ENGL 353 takes a practical approach to the art of essay writing by having students apply the major principles of composition in five essay assignments. Students learn these principles in the abstract by studying online handbooks on composition and in practice by studying samples of good writing and applying the principles in their own work. The course emphasizes some common essay types: exposition, comparison/contrast, persuasion, and research.
English 353 is composed of six units:
- Unit 1—The Writing Process: A Review
- Unit 2—The Expository Essay
- Unit 3—The Critical Review
- Unit 4—The Comparison/Contrast Essay
- Unit 5—The Persuasive Essay
- Unit 6—The Research Essay
To receive credit for ENGL 353, you must achieve a minimum grade of 50 percent on each assignment and a composite grade of at least D (50 percent) on the course. The weighting of the course assignments is as follows:
|Expository Essay||Critical Review||Comparison/Contrast Essay||Persuasive Essay||Research Essay Proposal||Research Essay||Total|
You may rewrite any assignment once; the final grade for the assignment will be the average of the two marks awarded.

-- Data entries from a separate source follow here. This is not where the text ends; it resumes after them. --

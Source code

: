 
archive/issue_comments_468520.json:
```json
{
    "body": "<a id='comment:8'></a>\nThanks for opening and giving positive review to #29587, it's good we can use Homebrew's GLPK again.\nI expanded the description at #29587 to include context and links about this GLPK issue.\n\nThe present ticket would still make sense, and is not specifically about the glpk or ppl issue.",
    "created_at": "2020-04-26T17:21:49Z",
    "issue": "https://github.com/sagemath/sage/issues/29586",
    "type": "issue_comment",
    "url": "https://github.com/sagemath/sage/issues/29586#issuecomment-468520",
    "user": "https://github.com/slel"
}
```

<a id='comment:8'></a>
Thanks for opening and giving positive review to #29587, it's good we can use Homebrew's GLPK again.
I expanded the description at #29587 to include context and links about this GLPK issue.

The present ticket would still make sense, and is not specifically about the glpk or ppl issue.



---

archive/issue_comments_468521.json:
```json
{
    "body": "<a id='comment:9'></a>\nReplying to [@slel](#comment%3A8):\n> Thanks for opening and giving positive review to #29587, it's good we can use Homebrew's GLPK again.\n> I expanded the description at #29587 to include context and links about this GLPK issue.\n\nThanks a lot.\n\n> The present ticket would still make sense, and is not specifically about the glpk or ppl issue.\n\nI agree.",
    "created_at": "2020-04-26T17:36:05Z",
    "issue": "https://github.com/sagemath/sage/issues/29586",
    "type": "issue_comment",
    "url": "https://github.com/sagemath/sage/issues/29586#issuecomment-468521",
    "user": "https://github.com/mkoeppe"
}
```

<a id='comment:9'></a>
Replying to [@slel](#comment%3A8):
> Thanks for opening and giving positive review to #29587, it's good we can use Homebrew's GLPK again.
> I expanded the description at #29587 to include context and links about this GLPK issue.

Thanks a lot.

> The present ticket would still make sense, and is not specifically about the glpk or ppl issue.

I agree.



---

To learn more about assignments and examinations, please refer to Athabasca University's online Calendar.
The materials for this course are available entirely online through the English 353 main course page and Digital Reading Room (DRR).
The Challenge for Credit process allows students to demonstrate that they have acquired a command of the general subject matter, knowledge, intellectual and/or other skills that would normally be found in a university-level course.
Full information for the Challenge for Credit can be found in the Undergraduate Calendar.
Undergraduate Challenge for Credit Course Registration Form
Athabasca University reserves the right to amend course outlines occasionally and without notice. Courses offered by other delivery methods may vary from their individualized-study counterparts.
Opened in Revision 5, August 22, 2016.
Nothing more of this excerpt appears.